Les auteurs d'une autre étude ont utilisé un outil d'enquête (Oral Health Impact Profile) pour évaluer la qualité de vie liée à la santé buccodentaire chez des patients atteints du syndrome de Sjögren4. Cet outil mesure des aspects de la qualité de vie qui sont directement liés à la santé buccodentaire et à la fonction dentaire, indépendamment des autres problèmes associés au syndrome de Sjögren. Il s'agit d'un puissant prédicteur de variables psychologiques autoévaluées comme la dépression, l'estime de soi et la satisfaction générale de vivre. Les résultats indiquent que la santé buccodentaire et la fonction buccale exercent une influence indépendante sur la qualité de vie globale de ces patients.
Les résultats de l'étude montrent que la xérostomie et l'hypoptyalisme ont des effets négatifs considérables sur les activités de la vie quotidienne et les rapports sociaux et que les maladies buccodentaires et une piètre fonction buccale peuvent avoir de graves conséquences sociales et psychologiques.
Ces résultats réaffirment le rôle crucial de l'équipe dentaire dans la prise en charge conjointe des patients qui présentent des maladies systémiques comme le syndrome de Sjögren. Il importe qu'une collaboration s'établisse entre dentistes et médecins afin de préserver la santé buccodentaire et la qualité de vie des patients atteints de ce syndrome. Le dentiste devrait communiquer efficacement avec l'équipe médicale (p. ex., médecin de soins primaires, rhumatologue et ophtalmologiste) et proposer des mesures énergiques pour régler les problèmes liés à la xérostomie et à l'hypoptyalisme.

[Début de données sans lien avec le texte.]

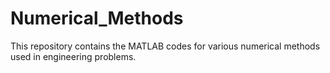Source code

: # Numerical_Methods
This repository contains the MATLAB codes for various numerical methods used in engineering problems.
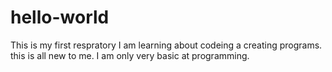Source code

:# hello-world
This is my first respratory
I am learning about codeing a creating programs. 
this is all new to me. I am only very basic at programming.
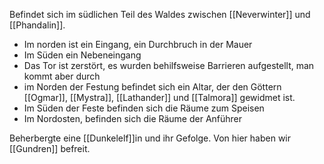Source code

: Befindet sich im südlichen Teil des Waldes zwischen [[Neverwinter]] und [[Phandalin]].

- Im norden ist ein Eingang, ein Durchbruch in der Mauer
- Im Süden ein Nebeneingang
- Das Tor ist zerstört, es wurden behilfsweise Barrieren aufgestellt, man kommt aber durch
- im Norden der Festung befindet sich ein Altar, der den Göttern [[Ogmar]], [[Mystra]], [[Lathander]] und [[Talmora]] gewidmet ist.
- Im Süden der Feste befinden sich die Räume zum Speisen
- Im Nordosten, befinden sich die Räume der Anführer

Beherbergte eine [[Dunkelelf]]in und ihr Gefolge. Von hier haben wir [[Gundren]] befreit.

La prise en charge buccodentaire par l'équipe dentaire devrait s'appuyer sur un plan de traitement personnalisé qui tient compte de la gravité du dysfonctionnement salivaire. Afin de réduire au minimum les problèmes buccodentaires comme la carie récidivante, les ulcérations buccales et la candidose, les cliniciens devraient recommander à leurs patients de subir tous les 4 mois un examen et une prophylaxie fondés sur un programme personnalisé d'utilisation de fluorure, et aussi de prendre des pastilles sans sucre et de la gomme à mâcher au xylitol pour stimuler le flux salivaire. L'équipe dentaire est très bien placée pour déceler les premiers signes et symptômes du syndrome de Sjögren et diriger les patients pour qu'ils subissent une évaluation médicale complète.
Références
- Iacopino AM. Relationship between periodontal disease and general health: role of inflammation. J Can Dent Assoc.2008;74(8):695-96.
- Stewart CM, Berg KM, Cha S and Reeves WH. Salivary dysfunction and quality of life in Sjögren syndrome: a critical oral-systemic connection. J Am Dent Assoc. 2008;139(3):291-99.
- Delaleu N, Jonsson R and Koller MM. Sjögren's syndrome. Eur J Oral Sci. 2005;113(2):101-13.
- Slade GD. Derivation and validation of a short-form oral health impact profile. Community Dent Oral Epidemiol. 1997;25(4):284-90.
Les opinions exprimées sont celles de l'auteur et ne réflètent pas nécessairement les vues et politiques officielles de l'Association dentaire canadienne.